→ WORK ITEM:
Look through the material below. Copy every line with the string "order" in it.

Top of INPUT RECORDS

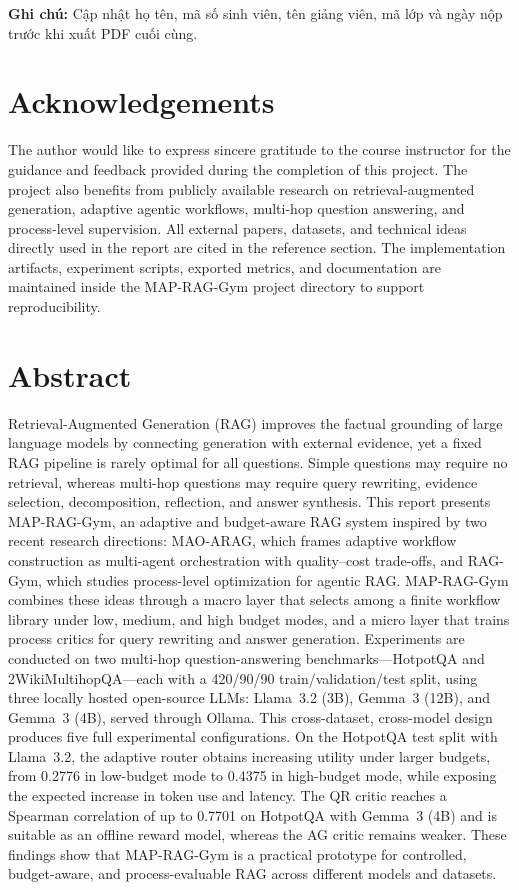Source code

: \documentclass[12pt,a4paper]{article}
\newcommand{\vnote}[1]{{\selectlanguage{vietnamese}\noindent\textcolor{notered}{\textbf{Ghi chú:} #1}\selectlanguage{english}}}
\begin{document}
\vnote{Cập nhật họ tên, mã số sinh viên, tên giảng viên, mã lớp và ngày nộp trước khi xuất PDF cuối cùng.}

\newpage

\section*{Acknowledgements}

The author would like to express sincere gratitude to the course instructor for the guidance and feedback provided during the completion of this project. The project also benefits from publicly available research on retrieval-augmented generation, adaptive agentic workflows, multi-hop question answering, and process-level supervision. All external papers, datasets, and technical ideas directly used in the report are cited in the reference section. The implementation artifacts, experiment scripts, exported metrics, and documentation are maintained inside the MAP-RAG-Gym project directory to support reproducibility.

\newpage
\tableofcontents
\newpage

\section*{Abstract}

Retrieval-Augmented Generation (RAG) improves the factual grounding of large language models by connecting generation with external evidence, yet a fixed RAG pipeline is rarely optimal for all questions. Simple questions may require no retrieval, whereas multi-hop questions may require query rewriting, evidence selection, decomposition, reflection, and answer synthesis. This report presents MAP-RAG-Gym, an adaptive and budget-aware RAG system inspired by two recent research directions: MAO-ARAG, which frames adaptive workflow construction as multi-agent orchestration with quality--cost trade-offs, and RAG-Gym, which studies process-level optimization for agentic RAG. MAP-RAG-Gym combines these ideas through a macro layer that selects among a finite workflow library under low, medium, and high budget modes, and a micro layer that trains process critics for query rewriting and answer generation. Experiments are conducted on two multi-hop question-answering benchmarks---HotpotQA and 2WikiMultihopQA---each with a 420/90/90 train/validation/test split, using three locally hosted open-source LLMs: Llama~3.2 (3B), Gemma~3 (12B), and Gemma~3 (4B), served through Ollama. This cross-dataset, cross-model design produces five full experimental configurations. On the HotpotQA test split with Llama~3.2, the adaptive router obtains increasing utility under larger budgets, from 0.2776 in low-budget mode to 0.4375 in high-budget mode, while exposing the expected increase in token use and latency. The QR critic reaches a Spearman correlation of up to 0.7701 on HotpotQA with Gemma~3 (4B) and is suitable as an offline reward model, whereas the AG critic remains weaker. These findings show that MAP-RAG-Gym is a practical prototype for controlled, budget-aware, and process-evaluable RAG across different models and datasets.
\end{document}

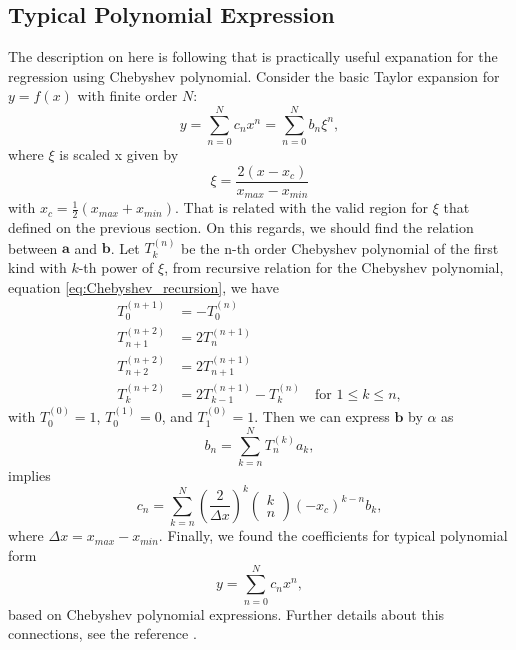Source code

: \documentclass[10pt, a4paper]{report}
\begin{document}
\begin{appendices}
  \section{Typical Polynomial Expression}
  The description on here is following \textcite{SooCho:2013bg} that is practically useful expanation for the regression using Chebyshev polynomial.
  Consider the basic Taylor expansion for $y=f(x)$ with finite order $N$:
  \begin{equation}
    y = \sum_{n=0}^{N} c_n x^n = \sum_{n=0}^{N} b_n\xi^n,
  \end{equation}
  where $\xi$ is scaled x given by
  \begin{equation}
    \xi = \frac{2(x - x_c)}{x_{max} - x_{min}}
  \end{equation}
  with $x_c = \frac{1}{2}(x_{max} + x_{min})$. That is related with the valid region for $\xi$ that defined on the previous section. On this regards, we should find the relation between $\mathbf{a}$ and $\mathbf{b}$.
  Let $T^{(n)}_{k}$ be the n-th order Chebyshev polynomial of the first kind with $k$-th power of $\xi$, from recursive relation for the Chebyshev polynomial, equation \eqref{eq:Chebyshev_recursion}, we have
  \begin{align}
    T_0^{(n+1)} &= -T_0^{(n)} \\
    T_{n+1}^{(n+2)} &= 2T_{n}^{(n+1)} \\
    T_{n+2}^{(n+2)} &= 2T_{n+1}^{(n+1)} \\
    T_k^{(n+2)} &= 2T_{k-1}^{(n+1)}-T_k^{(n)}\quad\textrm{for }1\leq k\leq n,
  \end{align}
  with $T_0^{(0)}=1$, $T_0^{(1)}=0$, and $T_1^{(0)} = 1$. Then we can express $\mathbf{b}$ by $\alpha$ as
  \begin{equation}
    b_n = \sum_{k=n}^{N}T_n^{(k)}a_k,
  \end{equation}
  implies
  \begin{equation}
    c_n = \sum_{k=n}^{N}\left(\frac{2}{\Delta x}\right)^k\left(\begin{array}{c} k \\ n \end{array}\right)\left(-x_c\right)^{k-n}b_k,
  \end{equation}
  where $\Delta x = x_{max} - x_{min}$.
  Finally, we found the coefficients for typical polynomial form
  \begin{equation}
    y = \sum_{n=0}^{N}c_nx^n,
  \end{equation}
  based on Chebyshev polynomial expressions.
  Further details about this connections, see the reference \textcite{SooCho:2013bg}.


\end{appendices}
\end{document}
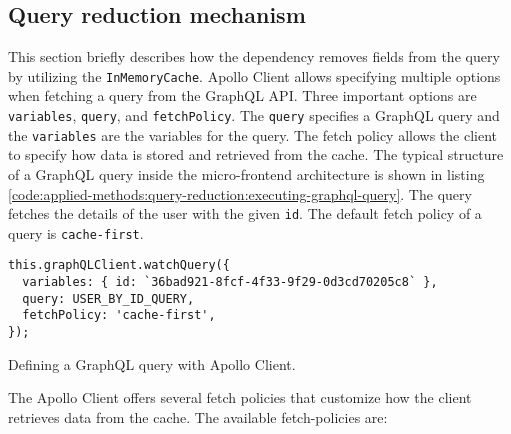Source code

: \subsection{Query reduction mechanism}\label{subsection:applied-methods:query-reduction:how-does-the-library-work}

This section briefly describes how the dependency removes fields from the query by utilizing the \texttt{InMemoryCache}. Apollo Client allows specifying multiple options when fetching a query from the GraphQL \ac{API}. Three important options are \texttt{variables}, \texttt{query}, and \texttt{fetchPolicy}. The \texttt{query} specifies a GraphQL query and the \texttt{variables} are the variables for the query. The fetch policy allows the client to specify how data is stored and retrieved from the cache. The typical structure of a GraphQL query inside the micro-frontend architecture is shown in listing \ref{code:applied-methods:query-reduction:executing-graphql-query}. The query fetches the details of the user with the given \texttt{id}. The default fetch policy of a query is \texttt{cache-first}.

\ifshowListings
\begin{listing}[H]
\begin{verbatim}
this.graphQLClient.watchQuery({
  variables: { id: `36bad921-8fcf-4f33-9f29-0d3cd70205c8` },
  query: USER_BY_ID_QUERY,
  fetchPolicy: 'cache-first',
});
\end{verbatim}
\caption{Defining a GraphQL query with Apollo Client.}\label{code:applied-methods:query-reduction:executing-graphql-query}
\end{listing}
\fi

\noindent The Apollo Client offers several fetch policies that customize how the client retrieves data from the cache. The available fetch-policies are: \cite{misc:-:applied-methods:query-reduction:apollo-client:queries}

Bottom of INPUT RECORDS

→ RESULT FOR THIS TASK:
  Consider the basic Taylor expansion for $y=f(x)$ with finite order $N$:
  Let $T^{(n)}_{k}$ be the n-th order Chebyshev polynomial of the first kind with $k$-th power of $\xi$, from recursive relation for the Chebyshev polynomial, equation \eqref{eq:Chebyshev_recursion}, we have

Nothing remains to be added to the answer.